If it seemed strange to Charles, it seemed strange to me. He had a knack for knowledge others could only shake their heads at. The obscure and the esoteric were as common to Charles as breath. “Any reason it wouldn’t be in Latin?” I asked.

Charles shrugged. He sipped his beer solicitously before adding, “It could be fraudulent.”

“A hoax,” I mused. “An odd place to find a practical joke, don’t you think?”

“If the Sulpicians considered Latin to be a holy language,” Charles suggested, “perhaps the journal’s author chose a more common language because he deemed the book’s contents unworthy of it.”

“Have you seen that before?”

Charles shook his head. “Can you leave the book with me?”

I smiled.

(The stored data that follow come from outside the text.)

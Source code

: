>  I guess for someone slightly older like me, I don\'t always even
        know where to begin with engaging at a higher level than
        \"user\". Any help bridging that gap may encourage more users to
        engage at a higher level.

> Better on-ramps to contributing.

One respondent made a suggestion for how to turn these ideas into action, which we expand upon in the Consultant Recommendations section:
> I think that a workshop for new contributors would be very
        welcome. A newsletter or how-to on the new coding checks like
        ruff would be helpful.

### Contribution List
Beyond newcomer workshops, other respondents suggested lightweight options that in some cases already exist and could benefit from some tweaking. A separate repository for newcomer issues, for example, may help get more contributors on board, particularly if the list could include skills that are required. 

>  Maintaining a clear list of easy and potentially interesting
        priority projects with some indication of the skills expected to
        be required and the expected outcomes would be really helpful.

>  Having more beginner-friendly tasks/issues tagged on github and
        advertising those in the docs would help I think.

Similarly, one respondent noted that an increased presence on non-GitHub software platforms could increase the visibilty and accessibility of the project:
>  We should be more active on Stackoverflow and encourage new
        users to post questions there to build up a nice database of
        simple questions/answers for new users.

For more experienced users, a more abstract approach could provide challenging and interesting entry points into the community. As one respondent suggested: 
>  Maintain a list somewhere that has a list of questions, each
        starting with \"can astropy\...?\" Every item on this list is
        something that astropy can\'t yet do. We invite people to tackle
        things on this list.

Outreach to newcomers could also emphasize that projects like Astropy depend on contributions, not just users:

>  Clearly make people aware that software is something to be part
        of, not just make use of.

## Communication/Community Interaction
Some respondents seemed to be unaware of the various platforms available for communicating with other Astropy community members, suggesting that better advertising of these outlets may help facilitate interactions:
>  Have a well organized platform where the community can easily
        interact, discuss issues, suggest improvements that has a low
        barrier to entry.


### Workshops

I knew I had intrigued him, and given Charles’ bibliophilic curiosity I knew the book would be back in my hands sooner rather than later. “Take it,” I told him. “Call me when you’ve finished with it. Maybe we can meet at King’s.”

“Ah, good idea,” Charles replied. “We haven’t been there in months.”

Good things happened at King’s Bookstore. I perused a first edition of Dickens’s ‘Tale of Two Cities’ in the rare book annex. I met Paul Feig and Alice Cooper there, found a signed copy of Ginsberg’s poetry and spent an afternoon researching Olivia Maloney with the last remaining Maloney descendant living in Detroit.

Crepes and coffee were a Blackwood tradition. My wife and I attended Holy Trinity every Sunday. Amanda was Catholic, I was ambivalent, but the crepes at Le Petit Zinc were undeniably divine. We always went there after church. Our lives were so frantic just sitting down for crepes and coffee and normal human conversation felt like forbidden fruit. Our best and last conversations took place at Le Petit Zinc.

I stopped going soon after Amanda’s murder. The memories lingering there still burned my tender heart. Besides, I couldn’t get drunk on crepes and coffee. I’d traded in Le Petit Zinc for stools at P.J.’s Lager House and the Corktown Tavern. I would say Rachel saved me, but she wasn’t the one who had dragged me from the bottom of the bottle. I owed that to Olivia Maloney, and possibly Aurelius Prudentius Clemens, the Roman Christian poet who penned the Psychomachia. Olivia sang me songs on cold and sour nights, sweet and sorrowful laments that mixed with liquor and left me longing for the past. Rachel simply drove me home one night after I, having been kicked out of the Corktown Tavern, stumbled into the path of her eighty-seven Ford Tempo singing The Dead Weather’s ‘Die by the Drop.’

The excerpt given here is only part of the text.